La semaine de la justice transitionnelle : le prix de l'impunité en RCA et en Syrie

11.08.17

François Sergent, JusticeInfo.net
Réfugiés syriens en Irak 2013 Réfugiés syriens en Irak 2013 ©Flickr

La semaine a été marquée par la démission de la procureure suisse Carla Del Ponte de la commission de l’ONU chargée d’enquêter sur les crimes en Syrie.

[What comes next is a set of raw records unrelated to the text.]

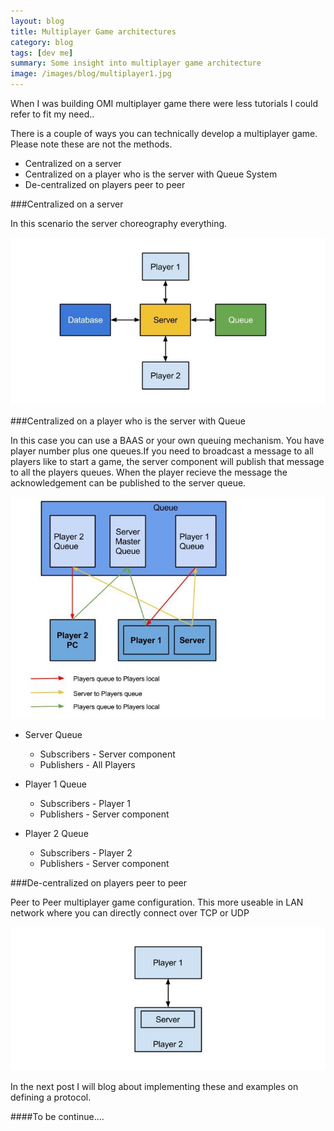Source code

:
 ```yaml
---
layout: blog
title: Multiplayer Game architectures
category: blog
tags: [dev me]  
summary: Some insight into multiplayer game architecture
image: /images/blog/multiplayer1.jpg
---
```



When I was building OMI multiplayer game there were less tutorials I could refer to fit my need..

There is a couple of ways you can technically develop a multiplayer game. Please note these are not the 
methods.

*	Centralized on a server
*	Centralized on a player who is the server with Queue System
*	De-centralized on players peer to peer


###Centralized on a server
	
In this scenario the server choreography everything.


![](/images/blog/multiplayer1.jpg " ")


###Centralized on a player who is the server with Queue


In this case you can use a BAAS or your own queuing mechanism. You have player number plus one queues.If you need to broadcast a message to all players like to start a game, the server component will publish that message to all the players queues. When the player recieve the message the acknowledgement can be published to the server queue. 




![](/images/blog/multiplayer2.jpg " ")


*	Server Queue
	*	Subscribers - Server component
	*	Publishers - All Players


*	Player 1 Queue
	*	Subscribers - Player 1
	*	Publishers - Server component    


*	Player 2 Queue
	*	Subscribers - Player 2
	*	Publishers - Server component    


###De-centralized on players peer to peer


Peer to Peer multiplayer game configuration. This more useable in LAN network where you can directly connect over TCP or UDP


![](/images/blog/multiplayer3.jpg " ")



In the next post I will blog about implementing these and examples on defining a protocol.

####To be continue....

« Cette commission ne fait absolument rien", explique Mme Del Ponte, accusant les membres du Conseil de sécurité "de ne pas vouloir établir la justice". La Russie, alliée de Damas, oppose son veto depuis la création de cette commission il y a 6 ans, à la mise en cause du régime syrien devant la Cour Pénale Internationale et la Commission qui a déjà rendu de nombreux rapports n'a jamais été autorisée par Damas à se rendre en Syrie.. "Croyez-moi, des crimes horribles comme ceux commis en Syrie, je n'en ai pas vus au Rwanda, ni dans l'ex-Yougoslavie", ajoute la procureure qui a travaillé sur ces deux pays.

Annoncée dans la presse suisse en marge du festival du film de Locarno, au Tessin, canton suisse dont elle est originaire, la démission a été confirmée par l’ONU qui a réaffirmé, que ses travaux devaient continuer. "Il est de notre devoir de persister (...) au nom des innombrables Syriens qui sont victimes des pires violations des droits de l'Homme et crimes internationaux que l'humanité connaît », indique la Commission.

Selon Carla Del Ponte interviewée ce week-end dans la presse suisse,  "Les preuves sont suffisantes pour condamner le président syrien Bachar al-Assad de crimes de guerre, j'en suis convaincue".

Cette démission fracassante bien dans la manière de la procureure suisse montre les limites du système de ces commissions d’enquête, écrit Pierre Hazan, conseiller éditorial de JusticeInfo.net. « Force est de constater que le travail de la Commission devenue le greffier du martyr du peuple syrien n'a provoqué aucune réaction des belligérants, ni des grandes puissances pour mettre fin à cette interminable tragédie », ajoute Pierre Hazan.

Il reste que cette commission continue de documenter les crimes commis en Syrie et son travail, si il parait vain aujourd’hui, pourra un jour servir à poursuivre les présumés criminels de guerre.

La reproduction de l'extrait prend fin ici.